* WHAT TO WORK ON
A complete response lists each line of the data below that includes the word "begin".

:: ENTRIES SHOWN

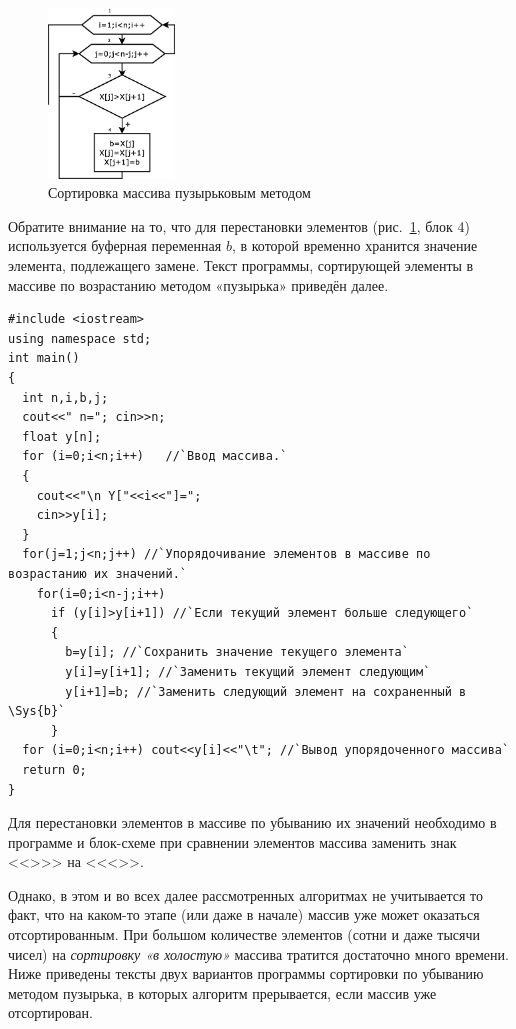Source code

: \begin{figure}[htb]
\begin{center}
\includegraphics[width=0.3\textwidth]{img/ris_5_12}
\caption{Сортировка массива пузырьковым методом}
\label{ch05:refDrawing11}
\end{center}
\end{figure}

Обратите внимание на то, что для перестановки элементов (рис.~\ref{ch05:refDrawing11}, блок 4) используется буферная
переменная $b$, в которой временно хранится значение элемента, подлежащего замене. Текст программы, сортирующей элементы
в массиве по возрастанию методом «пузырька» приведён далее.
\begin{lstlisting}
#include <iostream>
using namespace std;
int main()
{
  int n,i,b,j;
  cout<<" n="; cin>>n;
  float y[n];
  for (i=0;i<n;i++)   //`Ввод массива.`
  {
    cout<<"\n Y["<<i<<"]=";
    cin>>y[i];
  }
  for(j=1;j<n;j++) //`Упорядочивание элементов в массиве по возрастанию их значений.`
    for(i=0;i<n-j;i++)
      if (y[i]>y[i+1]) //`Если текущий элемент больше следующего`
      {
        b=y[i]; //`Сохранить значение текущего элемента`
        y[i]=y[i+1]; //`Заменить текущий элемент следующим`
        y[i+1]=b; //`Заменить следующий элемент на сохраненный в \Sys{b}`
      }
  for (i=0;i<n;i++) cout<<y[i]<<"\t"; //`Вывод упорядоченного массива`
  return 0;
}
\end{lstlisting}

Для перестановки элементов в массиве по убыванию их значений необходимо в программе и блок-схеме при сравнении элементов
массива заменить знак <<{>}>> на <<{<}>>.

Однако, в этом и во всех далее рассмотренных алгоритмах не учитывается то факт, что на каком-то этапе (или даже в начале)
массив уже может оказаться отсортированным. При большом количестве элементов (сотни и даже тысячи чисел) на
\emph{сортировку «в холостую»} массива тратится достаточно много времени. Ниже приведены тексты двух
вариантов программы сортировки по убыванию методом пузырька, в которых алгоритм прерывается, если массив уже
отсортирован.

::::

* ANSWER TO THIS TASK
: \begin{figure}[htb]
\begin{center}
\begin{lstlisting}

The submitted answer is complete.